**Exercise aim**
From the first line to the last, write out the records exactly, leaving the pictures behind.

**Study material**
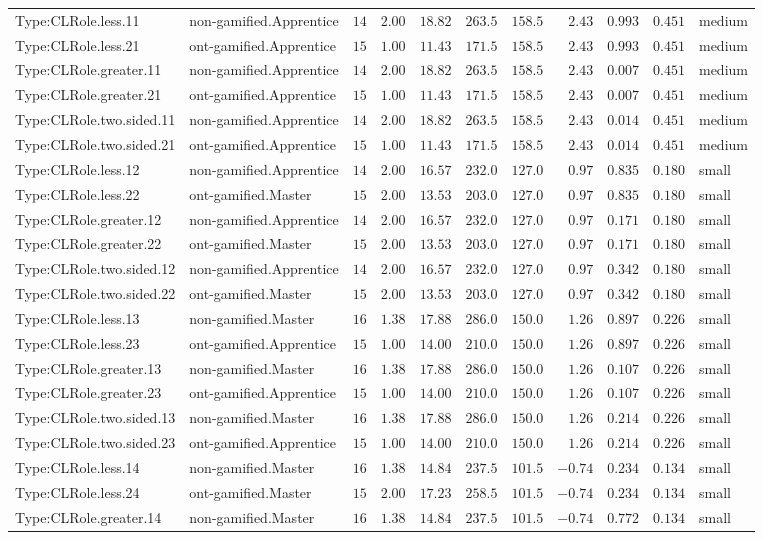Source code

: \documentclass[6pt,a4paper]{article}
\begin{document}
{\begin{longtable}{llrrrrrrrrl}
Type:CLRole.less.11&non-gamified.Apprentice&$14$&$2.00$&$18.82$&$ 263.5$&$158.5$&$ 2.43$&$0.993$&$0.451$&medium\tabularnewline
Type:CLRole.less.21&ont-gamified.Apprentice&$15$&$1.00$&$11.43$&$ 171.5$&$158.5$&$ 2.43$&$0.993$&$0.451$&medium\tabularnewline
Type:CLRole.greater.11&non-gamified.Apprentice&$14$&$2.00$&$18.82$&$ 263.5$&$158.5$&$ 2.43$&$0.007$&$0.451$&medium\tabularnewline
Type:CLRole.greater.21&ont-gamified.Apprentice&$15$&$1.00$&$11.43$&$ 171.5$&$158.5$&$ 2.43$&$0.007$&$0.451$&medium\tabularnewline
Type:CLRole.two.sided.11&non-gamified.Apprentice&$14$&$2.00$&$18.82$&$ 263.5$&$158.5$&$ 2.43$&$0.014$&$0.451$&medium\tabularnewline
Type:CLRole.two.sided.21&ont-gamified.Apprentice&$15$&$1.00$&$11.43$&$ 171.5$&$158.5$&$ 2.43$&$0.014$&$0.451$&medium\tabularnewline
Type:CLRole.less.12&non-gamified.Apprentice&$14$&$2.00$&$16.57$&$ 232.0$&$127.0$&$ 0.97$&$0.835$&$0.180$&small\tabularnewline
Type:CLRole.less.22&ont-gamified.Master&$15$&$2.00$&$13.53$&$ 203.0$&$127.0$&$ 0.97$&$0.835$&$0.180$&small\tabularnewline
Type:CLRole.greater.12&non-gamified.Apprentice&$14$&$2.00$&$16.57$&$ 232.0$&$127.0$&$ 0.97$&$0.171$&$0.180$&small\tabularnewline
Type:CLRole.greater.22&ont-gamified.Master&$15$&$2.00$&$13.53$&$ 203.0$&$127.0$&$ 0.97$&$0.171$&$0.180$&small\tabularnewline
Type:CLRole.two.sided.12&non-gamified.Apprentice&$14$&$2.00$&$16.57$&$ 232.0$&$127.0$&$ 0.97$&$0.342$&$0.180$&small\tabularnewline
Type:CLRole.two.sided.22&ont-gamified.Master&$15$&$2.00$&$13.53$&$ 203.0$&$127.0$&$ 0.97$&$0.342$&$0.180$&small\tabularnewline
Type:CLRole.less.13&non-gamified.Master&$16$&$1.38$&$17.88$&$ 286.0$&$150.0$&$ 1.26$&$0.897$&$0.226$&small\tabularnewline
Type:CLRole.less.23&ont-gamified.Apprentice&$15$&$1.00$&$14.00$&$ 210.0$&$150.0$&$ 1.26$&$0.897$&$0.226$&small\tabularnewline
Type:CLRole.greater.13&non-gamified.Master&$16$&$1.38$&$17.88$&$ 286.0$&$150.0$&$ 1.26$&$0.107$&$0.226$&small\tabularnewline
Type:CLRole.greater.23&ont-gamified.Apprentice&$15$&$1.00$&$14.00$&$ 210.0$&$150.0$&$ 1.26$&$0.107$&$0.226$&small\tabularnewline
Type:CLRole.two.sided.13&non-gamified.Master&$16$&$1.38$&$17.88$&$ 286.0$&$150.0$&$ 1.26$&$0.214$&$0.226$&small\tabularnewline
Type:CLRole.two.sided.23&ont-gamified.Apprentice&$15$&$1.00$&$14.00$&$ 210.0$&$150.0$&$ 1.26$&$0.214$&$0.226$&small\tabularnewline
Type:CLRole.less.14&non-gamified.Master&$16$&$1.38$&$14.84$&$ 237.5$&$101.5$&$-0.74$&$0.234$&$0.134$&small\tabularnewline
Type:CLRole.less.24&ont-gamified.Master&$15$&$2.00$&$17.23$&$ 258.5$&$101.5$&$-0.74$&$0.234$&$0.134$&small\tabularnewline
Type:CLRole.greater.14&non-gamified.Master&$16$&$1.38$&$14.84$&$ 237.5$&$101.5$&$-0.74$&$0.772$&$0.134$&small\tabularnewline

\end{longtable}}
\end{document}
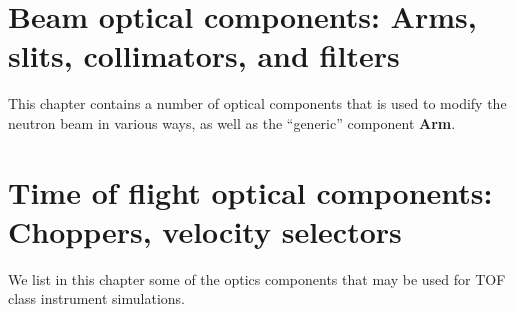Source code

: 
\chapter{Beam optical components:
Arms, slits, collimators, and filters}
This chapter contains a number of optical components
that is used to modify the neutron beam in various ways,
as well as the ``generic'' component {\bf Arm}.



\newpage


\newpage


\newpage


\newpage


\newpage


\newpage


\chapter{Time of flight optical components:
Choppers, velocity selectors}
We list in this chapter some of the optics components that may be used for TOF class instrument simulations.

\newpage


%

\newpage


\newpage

**Result of the exercise**
Source code

: \documentclass[6pt,a4paper]{article}
\begin{document}
{\begin{longtable}{llrrrrrrrrl}
Type:CLRole.less.11&non-gamified.Apprentice&$14$&$2.00$&$18.82$&$ 263.5$&$158.5$&$ 2.43$&$0.993$&$0.451$&medium\tabularnewline
Type:CLRole.less.21&ont-gamified.Apprentice&$15$&$1.00$&$11.43$&$ 171.5$&$158.5$&$ 2.43$&$0.993$&$0.451$&medium\tabularnewline
Type:CLRole.greater.11&non-gamified.Apprentice&$14$&$2.00$&$18.82$&$ 263.5$&$158.5$&$ 2.43$&$0.007$&$0.451$&medium\tabularnewline
Type:CLRole.greater.21&ont-gamified.Apprentice&$15$&$1.00$&$11.43$&$ 171.5$&$158.5$&$ 2.43$&$0.007$&$0.451$&medium\tabularnewline
Type:CLRole.two.sided.11&non-gamified.Apprentice&$14$&$2.00$&$18.82$&$ 263.5$&$158.5$&$ 2.43$&$0.014$&$0.451$&medium\tabularnewline
Type:CLRole.two.sided.21&ont-gamified.Apprentice&$15$&$1.00$&$11.43$&$ 171.5$&$158.5$&$ 2.43$&$0.014$&$0.451$&medium\tabularnewline
Type:CLRole.less.12&non-gamified.Apprentice&$14$&$2.00$&$16.57$&$ 232.0$&$127.0$&$ 0.97$&$0.835$&$0.180$&small\tabularnewline
Type:CLRole.less.22&ont-gamified.Master&$15$&$2.00$&$13.53$&$ 203.0$&$127.0$&$ 0.97$&$0.835$&$0.180$&small\tabularnewline
Type:CLRole.greater.12&non-gamified.Apprentice&$14$&$2.00$&$16.57$&$ 232.0$&$127.0$&$ 0.97$&$0.171$&$0.180$&small\tabularnewline
Type:CLRole.greater.22&ont-gamified.Master&$15$&$2.00$&$13.53$&$ 203.0$&$127.0$&$ 0.97$&$0.171$&$0.180$&small\tabularnewline
Type:CLRole.two.sided.12&non-gamified.Apprentice&$14$&$2.00$&$16.57$&$ 232.0$&$127.0$&$ 0.97$&$0.342$&$0.180$&small\tabularnewline
Type:CLRole.two.sided.22&ont-gamified.Master&$15$&$2.00$&$13.53$&$ 203.0$&$127.0$&$ 0.97$&$0.342$&$0.180$&small\tabularnewline
Type:CLRole.less.13&non-gamified.Master&$16$&$1.38$&$17.88$&$ 286.0$&$150.0$&$ 1.26$&$0.897$&$0.226$&small\tabularnewline
Type:CLRole.less.23&ont-gamified.Apprentice&$15$&$1.00$&$14.00$&$ 210.0$&$150.0$&$ 1.26$&$0.897$&$0.226$&small\tabularnewline
Type:CLRole.greater.13&non-gamified.Master&$16$&$1.38$&$17.88$&$ 286.0$&$150.0$&$ 1.26$&$0.107$&$0.226$&small\tabularnewline
Type:CLRole.greater.23&ont-gamified.Apprentice&$15$&$1.00$&$14.00$&$ 210.0$&$150.0$&$ 1.26$&$0.107$&$0.226$&small\tabularnewline
Type:CLRole.two.sided.13&non-gamified.Master&$16$&$1.38$&$17.88$&$ 286.0$&$150.0$&$ 1.26$&$0.214$&$0.226$&small\tabularnewline
Type:CLRole.two.sided.23&ont-gamified.Apprentice&$15$&$1.00$&$14.00$&$ 210.0$&$150.0$&$ 1.26$&$0.214$&$0.226$&small\tabularnewline
Type:CLRole.less.14&non-gamified.Master&$16$&$1.38$&$14.84$&$ 237.5$&$101.5$&$-0.74$&$0.234$&$0.134$&small\tabularnewline
Type:CLRole.less.24&ont-gamified.Master&$15$&$2.00$&$17.23$&$ 258.5$&$101.5$&$-0.74$&$0.234$&$0.134$&small\tabularnewline
Type:CLRole.greater.14&non-gamified.Master&$16$&$1.38$&$14.84$&$ 237.5$&$101.5$&$-0.74$&$0.772$&$0.134$&small\tabularnewline

\end{longtable}}
\end{document}
Source code

: 
\chapter{Beam optical components:
Arms, slits, collimators, and filters}
This chapter contains a number of optical components
that is used to modify the neutron beam in various ways,
as well as the ``generic'' component {\bf Arm}.



\newpage


\newpage


\newpage


\newpage


\newpage


\newpage


\chapter{Time of flight optical components:
Choppers, velocity selectors}
We list in this chapter some of the optics components that may be used for TOF class instrument simulations.

\newpage


%

\newpage


\newpage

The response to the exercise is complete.